If you don't mind I'll add a link to your post as a solution to my bugreport.

ChrisF

  • Hero Member
  • *****
  • Posts: 542
Re: Issues with new strings of FPC trunk
« Reply #21 on: July 02, 2015, 02:03:33 pm »
If you don't mind I'll add a link to your post as a solution to my bugreport.

Sorry, the first version was incomplete: I've added some conditional stuff for old versions of FPC  (i.e. up to 2.6.4).

wp

  • Hero Member
  • *****
  • Posts: 11916
Re: Issues with new strings of FPC trunk
« Reply #22 on: July 02, 2015, 03:04:16 pm »
This solves the UTF8ToConsole issue and brings me back to the actual problem that I see in fpspreadsheet. The issue occurs in the unit test "formulatests" of the Excel function "LEFT("Ändern",3)" which should return the first 3 characters of the string "Ändern"; a string mismatch is reported for the argument passed to the LEFT function if the test suite is compiled with fpc 3.1.1 (EnableUTF8RTL off).
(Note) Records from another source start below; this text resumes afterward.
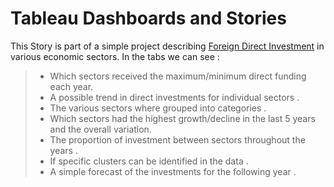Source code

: # Tableau Dashboards and Stories

This Story is part of a simple project describing [Foreign Direct Investment](https://en.wikipedia.org/wiki/Foreign_direct_investment) in various economic sectors.
In the tabs we can see :
>- Which sectors received the maximum/minimum direct funding each year.
>- A possible trend in direct investments for individual sectors .
>- The various sectors where grouped into categories .
>- Which sectors had the highest growth/decline in the last 5 years and the overall variation.
>- The proportion of investment between sectors throughout the years .
>- If specific clusters can be identified in the data .
>- A simple forecast of the investments for the following year .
Again no problem with fpc 2.6.4 and with fpc 3.1.1 (having EnableUTF8RTL active).

Maybe I find a simple demonstration which does not need fpspreadsheet. In the meantime, I am asking for your help with the next issue:

In ChrisF's experiments, adding {$CODEPAGE UTF8} yields a considerable improvement (unless UTF8ToConsole is involved which is not the case here). Therefore, I begann adding this declaration to the units. But if I do this with the unit xlsbiff8.pas, the test program does not compile any more complaining about

Code: [Select]
xlsbiff8.pas(2521,54) Error: Call by var for arg no. 3 has to match exactly: Got "XLSBIFF8.AnsiString" expected "SYSTEM.AnsiString"
The offending line is
Code: [Select]
var
  target, bookmark: String; 
...
  SplitHyperlink(AHyperlink^.Target, target, bookmark);

"SplitHyperlink" is declared as
Code: [Select]
procedure SplitHyperlink(AValue: String; out ATarget, ABookmark: String);

Argument 3 is a string in both cases. Unit XLSBiff8 does not declare its own "ansistring"? What is going on here?

howardpc

  • Hero Member
  • *****
  • Posts: 4144
Re: Issues with new strings of FPC trunk
« Reply #23 on: July 02, 2015, 03:15:55 pm »
Perhaps you'll have to change each string declaration explicitly to "xxx: ansistring" (or even "system.ansistring")?

wp

  • Hero Member
  • *****
  • Posts: 11916
Re: Issues with new strings of FPC trunk
« Reply #24 on: July 02, 2015, 03:23:34 pm »
I fear so, but that's a no-go, probably these changes will propagate out of the package into user code.

ChrisF

  • Hero Member
  • *****
  • Posts: 542
Re: Issues with new strings of FPC trunk
« Reply #25 on: July 02, 2015, 04:37:11 pm »
[...] In ChrisF's experiments, adding {$CODEPAGE UTF8} yields a considerable improvement (unless UTF8ToConsole is involved which is not the case here). Therefore, I began adding this declaration to the units. [...]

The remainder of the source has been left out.